● **Assigned task**
Transcribe all the data below exactly, leaving its pictures out.

● **Exercise material**
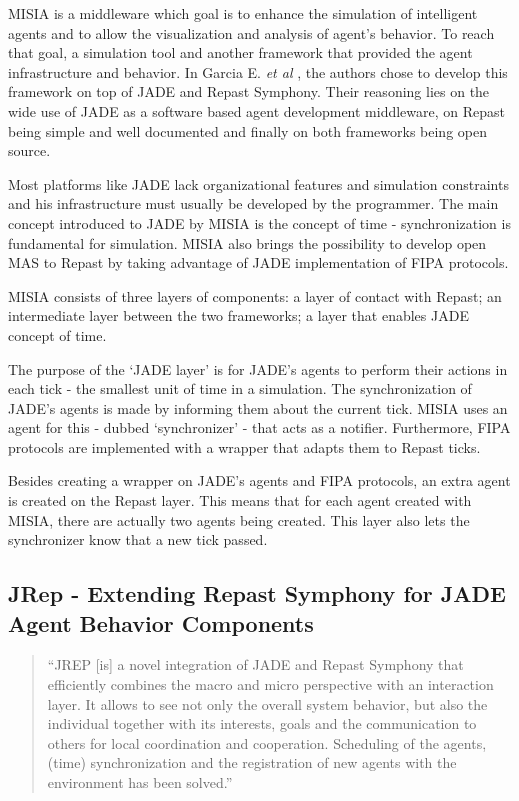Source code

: 	MISIA is a middleware which goal is to enhance the simulation of intelligent agents and to allow the visualization and analysis of agent's behavior. To reach that goal, a simulation tool and another framework that provided the agent infrastructure and behavior. In Garcia E. \textit{et al} \cite{garcia2011misia}, the authors chose to develop this framework on top of JADE and Repast Symphony. Their reasoning lies on the wide use of JADE as a software based agent development middleware, on Repast being simple and well documented and finally on both frameworks being open source.

	Most platforms like JADE lack organizational features and simulation constraints and his infrastructure must usually be developed by the programmer. The main concept introduced to JADE by MISIA is the concept of time - synchronization is fundamental for simulation. MISIA also brings the possibility to develop open MAS to Repast by taking advantage of JADE implementation of FIPA protocols.

	MISIA consists of three layers of components: a layer of contact with Repast; an intermediate layer between the two frameworks; a layer that enables JADE concept of time.

	The purpose of the `JADE layer' is for JADE's agents to perform their actions in each tick - the smallest unit of time in a simulation. The synchronization of JADE's agents is made by informing them about the current tick. MISIA uses an agent for this - dubbed `synchronizer' - that acts as a notifier. Furthermore, FIPA protocols are implemented with a wrapper that adapts them to Repast ticks.

	Besides creating a wrapper on JADE's agents and FIPA protocols, an extra agent is created on the Repast layer. This means that for each agent created with MISIA, there are actually two agents being created. This layer also lets the synchronizer know that a new tick passed.

\subsection{JRep - Extending Repast Symphony for JADE Agent Behavior Components}
\begin{quote}
	``JREP [is] a novel integration of JADE and Repast Symphony that efficiently combines the macro and micro perspective with an interaction layer. It allows to see not only the overall system behavior, but also the individual together with its interests, goals and the communication to
	others for local coordination and cooperation. Scheduling of the agents, (time) synchronization and the registration of new agents with the environment has been solved.'' \cite{gormer2011jrep}
\end{quote}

● **Your solution**
Source code

: 	MISIA is a middleware which goal is to enhance the simulation of intelligent agents and to allow the visualization and analysis of agent's behavior. To reach that goal, a simulation tool and another framework that provided the agent infrastructure and behavior. In Garcia E. \textit{et al} \cite{garcia2011misia}, the authors chose to develop this framework on top of JADE and Repast Symphony. Their reasoning lies on the wide use of JADE as a software based agent development middleware, on Repast being simple and well documented and finally on both frameworks being open source.

	Most platforms like JADE lack organizational features and simulation constraints and his infrastructure must usually be developed by the programmer. The main concept introduced to JADE by MISIA is the concept of time - synchronization is fundamental for simulation. MISIA also brings the possibility to develop open MAS to Repast by taking advantage of JADE implementation of FIPA protocols.

	MISIA consists of three layers of components: a layer of contact with Repast; an intermediate layer between the two frameworks; a layer that enables JADE concept of time.

	The purpose of the `JADE layer' is for JADE's agents to perform their actions in each tick - the smallest unit of time in a simulation. The synchronization of JADE's agents is made by informing them about the current tick. MISIA uses an agent for this - dubbed `synchronizer' - that acts as a notifier. Furthermore, FIPA protocols are implemented with a wrapper that adapts them to Repast ticks.

	Besides creating a wrapper on JADE's agents and FIPA protocols, an extra agent is created on the Repast layer. This means that for each agent created with MISIA, there are actually two agents being created. This layer also lets the synchronizer know that a new tick passed.

\subsection{JRep - Extending Repast Symphony for JADE Agent Behavior Components}
\begin{quote}
	``JREP [is] a novel integration of JADE and Repast Symphony that efficiently combines the macro and micro perspective with an interaction layer. It allows to see not only the overall system behavior, but also the individual together with its interests, goals and the communication to
	others for local coordination and cooperation. Scheduling of the agents, (time) synchronization and the registration of new agents with the environment has been solved.'' \cite{gormer2011jrep}
\end{quote}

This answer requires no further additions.